Systemic Design Lab: Incubating systemic design skills by experiential didactics and nature-based creativity
Abstract
In this new, integrated modular block course for interdisciplinary MSc and PhD students, established technical planning and engineering methods are combined with ecological design thinking, nature-inspired creativity and service understanding to better cope with the increasing complexity of current and future sustainability challenges.
Students are being empowered to proactively design processes, products and servic-es from a systemic perspective, where ecological life cycle design is integrated with technical planning and engineering skillsets, in relation to socio-economic factors, user needs and spatial development. The Systemic Design Lab (SDL) initiative builds on established teaching in engineering, planning and design while introducing systemic design thinking and doing in an innovative format based on experiential didactics and outdoor creativity.

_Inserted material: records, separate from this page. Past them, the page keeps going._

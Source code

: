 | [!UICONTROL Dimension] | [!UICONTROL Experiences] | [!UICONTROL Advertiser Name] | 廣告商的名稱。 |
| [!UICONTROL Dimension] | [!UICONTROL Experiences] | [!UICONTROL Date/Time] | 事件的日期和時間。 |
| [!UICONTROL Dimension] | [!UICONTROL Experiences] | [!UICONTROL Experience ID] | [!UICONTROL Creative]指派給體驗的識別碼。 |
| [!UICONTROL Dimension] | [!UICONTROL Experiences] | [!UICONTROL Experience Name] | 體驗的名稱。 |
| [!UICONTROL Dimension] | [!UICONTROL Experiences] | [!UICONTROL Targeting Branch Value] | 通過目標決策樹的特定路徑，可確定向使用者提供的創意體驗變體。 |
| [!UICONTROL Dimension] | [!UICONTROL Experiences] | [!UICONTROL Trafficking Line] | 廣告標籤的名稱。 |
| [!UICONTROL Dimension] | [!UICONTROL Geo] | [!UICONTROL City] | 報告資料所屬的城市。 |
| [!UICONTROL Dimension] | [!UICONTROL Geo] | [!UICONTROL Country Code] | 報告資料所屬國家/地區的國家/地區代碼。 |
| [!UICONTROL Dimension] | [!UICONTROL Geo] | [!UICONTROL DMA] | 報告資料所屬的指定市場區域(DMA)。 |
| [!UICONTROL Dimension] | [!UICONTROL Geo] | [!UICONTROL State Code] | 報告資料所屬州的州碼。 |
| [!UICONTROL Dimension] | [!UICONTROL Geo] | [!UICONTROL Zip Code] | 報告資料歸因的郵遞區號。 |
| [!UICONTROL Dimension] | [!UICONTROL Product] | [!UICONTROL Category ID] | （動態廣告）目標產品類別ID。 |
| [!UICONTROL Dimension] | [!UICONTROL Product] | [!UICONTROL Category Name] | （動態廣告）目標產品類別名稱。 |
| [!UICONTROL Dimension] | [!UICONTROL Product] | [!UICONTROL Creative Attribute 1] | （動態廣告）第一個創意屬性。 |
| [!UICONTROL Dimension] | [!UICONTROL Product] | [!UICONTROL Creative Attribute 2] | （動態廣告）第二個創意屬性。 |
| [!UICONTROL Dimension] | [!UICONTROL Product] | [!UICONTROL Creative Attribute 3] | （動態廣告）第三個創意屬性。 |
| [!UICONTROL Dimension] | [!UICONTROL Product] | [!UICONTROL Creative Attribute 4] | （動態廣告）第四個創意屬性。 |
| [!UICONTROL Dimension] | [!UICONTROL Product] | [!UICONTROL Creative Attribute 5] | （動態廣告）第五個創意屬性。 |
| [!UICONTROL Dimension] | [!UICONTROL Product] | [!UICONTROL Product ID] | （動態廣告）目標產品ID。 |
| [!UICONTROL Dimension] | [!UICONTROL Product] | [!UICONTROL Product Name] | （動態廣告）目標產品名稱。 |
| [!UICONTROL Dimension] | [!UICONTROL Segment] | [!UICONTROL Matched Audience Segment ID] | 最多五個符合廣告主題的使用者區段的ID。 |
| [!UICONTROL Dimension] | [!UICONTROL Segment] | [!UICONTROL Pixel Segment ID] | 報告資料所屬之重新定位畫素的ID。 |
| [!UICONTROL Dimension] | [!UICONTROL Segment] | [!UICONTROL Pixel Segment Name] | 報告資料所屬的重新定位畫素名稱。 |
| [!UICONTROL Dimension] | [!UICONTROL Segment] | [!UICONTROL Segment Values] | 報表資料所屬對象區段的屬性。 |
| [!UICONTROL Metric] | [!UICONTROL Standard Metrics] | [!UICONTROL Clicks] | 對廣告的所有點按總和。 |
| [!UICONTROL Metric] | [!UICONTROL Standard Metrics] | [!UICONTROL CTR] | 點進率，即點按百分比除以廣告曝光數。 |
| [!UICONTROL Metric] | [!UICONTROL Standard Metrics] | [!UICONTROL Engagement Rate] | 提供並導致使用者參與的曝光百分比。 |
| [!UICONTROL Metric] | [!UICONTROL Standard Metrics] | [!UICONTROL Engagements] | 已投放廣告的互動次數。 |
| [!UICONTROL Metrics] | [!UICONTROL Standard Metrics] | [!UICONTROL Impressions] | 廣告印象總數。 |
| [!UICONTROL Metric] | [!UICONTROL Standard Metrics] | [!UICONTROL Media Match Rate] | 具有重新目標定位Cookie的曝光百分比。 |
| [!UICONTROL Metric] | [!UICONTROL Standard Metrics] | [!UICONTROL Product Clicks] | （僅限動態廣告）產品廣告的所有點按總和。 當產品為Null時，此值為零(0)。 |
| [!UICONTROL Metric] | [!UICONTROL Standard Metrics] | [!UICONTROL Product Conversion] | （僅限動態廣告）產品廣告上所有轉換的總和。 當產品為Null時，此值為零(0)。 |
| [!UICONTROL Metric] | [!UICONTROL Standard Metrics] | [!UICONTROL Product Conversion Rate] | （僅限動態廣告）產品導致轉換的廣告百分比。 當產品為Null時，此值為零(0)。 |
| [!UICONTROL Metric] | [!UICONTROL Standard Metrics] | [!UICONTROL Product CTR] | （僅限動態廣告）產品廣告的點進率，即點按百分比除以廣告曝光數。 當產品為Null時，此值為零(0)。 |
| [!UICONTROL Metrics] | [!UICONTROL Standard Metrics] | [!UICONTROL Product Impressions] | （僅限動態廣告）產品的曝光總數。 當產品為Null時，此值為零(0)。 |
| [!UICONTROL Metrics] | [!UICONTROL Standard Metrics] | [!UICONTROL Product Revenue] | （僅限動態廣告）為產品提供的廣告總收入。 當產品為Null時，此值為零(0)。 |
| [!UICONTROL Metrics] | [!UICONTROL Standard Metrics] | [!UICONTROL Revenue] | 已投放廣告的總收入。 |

We use bio-inspired design or biomimicry, fabrication and prototyping with sustainable materials, and systems- or supply chain mapping of product/process/services to spur creativity, holistic thinking and critical reflection within a sustainability context. Students learn to inhabit the “view from above” – zooming out of the direct problem focus to see the underlaying structure and identify leverage hubs with systemic impact – and zooming in again with the needed focus on details that matter most.
Explicitly, students acquire life cycle analysis, supply chain mapping and circular design skills, to both quantify and minimize the undesirable negative environmental footprint while increasing the regenerative, net-positive contribution of their design solutions. Fabrication and material science are taught by actually designing and prototyping while engaging in transdisciplinary partnerships for societal impact and real-world experi-ence. Students gain a whole-systems understanding of the relation between products, processes, services, economies and lifestyles to up- and downstream flows of matter, energy and people mobility, within a spatial framing. In the SDL course displayed here, students prototyped an educational fabrication kit – for building snow shoes – as a tool for schools and the public to teach sustainability. The educational snow shoe toolkit is optimized for circularity and environmental impacts, while displaying timely engineering skills like 3D printing and laminating with upcycled and renewable materials like bio-plastics and flax-Paulownia composites. The technical design details are inspired by nature’s creativity and adhere to general systemic design principles. The public “Student Project House” at ETH Höngg provided the needed facilities for creative design thinking, fabrication, and nature access.
The prototyped toolkit now enters the transdisciplinary testing phase with schools be-fore possibly spinning-off for its upscaled market implementation. Future SDL courses will employ and further improve this systemic design approach while focusing on varying fabrication and planning themes.